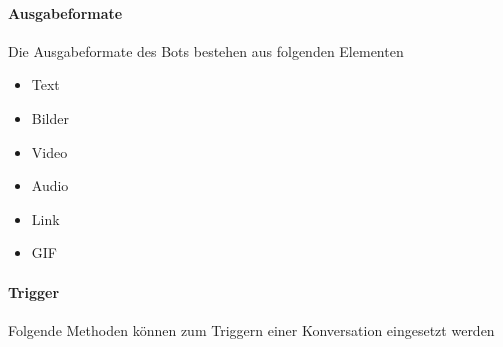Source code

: \paragraph{Ausgabeformate} Die Ausgabeformate des Bots bestehen aus folgenden Elementen
\begin{itemize}
\item Text
\item Bilder
\item Video
\item Audio
\item Link
\item GIF
\end{itemize}

\paragraph{Trigger}Folgende Methoden können zum Triggern einer Konversation eingesetzt werden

• • • • • • •

=== Problem requirements ===
Every line in the records above with the string "paragraph" in it should be shown.

=== Your response ===
: \paragraph{Ausgabeformate} Die Ausgabeformate des Bots bestehen aus folgenden Elementen
\paragraph{Trigger}Folgende Methoden können zum Triggern einer Konversation eingesetzt werden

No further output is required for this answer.